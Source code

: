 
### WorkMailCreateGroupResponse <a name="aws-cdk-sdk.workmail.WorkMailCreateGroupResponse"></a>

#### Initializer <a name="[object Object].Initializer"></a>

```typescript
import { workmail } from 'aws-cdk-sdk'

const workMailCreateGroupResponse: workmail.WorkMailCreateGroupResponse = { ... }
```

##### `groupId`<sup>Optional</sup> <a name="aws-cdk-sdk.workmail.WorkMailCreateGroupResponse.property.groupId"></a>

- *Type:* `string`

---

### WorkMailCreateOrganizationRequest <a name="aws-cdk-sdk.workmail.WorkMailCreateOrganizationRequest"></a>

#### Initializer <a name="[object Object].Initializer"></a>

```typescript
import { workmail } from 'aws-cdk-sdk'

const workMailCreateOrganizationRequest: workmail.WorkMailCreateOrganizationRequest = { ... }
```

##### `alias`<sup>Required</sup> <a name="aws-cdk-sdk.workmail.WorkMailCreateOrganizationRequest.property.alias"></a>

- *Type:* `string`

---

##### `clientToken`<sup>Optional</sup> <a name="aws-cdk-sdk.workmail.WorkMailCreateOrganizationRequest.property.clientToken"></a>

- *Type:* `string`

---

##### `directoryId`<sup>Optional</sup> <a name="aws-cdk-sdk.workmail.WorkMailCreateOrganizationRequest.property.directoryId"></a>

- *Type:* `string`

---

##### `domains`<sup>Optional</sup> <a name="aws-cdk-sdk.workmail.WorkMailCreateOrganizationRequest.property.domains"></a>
+-------+
_TASK TO COMPLETE_.
Output the records exactly, including every line.

_SOLUTION TO THIS EXERCISE_.
Source code

: 
### WorkMailCreateGroupResponse <a name="aws-cdk-sdk.workmail.WorkMailCreateGroupResponse"></a>

#### Initializer <a name="[object Object].Initializer"></a>

```typescript
import { workmail } from 'aws-cdk-sdk'

const workMailCreateGroupResponse: workmail.WorkMailCreateGroupResponse = { ... }
```

##### `groupId`<sup>Optional</sup> <a name="aws-cdk-sdk.workmail.WorkMailCreateGroupResponse.property.groupId"></a>

- *Type:* `string`

---

### WorkMailCreateOrganizationRequest <a name="aws-cdk-sdk.workmail.WorkMailCreateOrganizationRequest"></a>

#### Initializer <a name="[object Object].Initializer"></a>

```typescript
import { workmail } from 'aws-cdk-sdk'

const workMailCreateOrganizationRequest: workmail.WorkMailCreateOrganizationRequest = { ... }
```

##### `alias`<sup>Required</sup> <a name="aws-cdk-sdk.workmail.WorkMailCreateOrganizationRequest.property.alias"></a>

- *Type:* `string`

---

##### `clientToken`<sup>Optional</sup> <a name="aws-cdk-sdk.workmail.WorkMailCreateOrganizationRequest.property.clientToken"></a>

- *Type:* `string`

---

##### `directoryId`<sup>Optional</sup> <a name="aws-cdk-sdk.workmail.WorkMailCreateOrganizationRequest.property.directoryId"></a>

- *Type:* `string`

---

##### `domains`<sup>Optional</sup> <a name="aws-cdk-sdk.workmail.WorkMailCreateOrganizationRequest.property.domains"></a>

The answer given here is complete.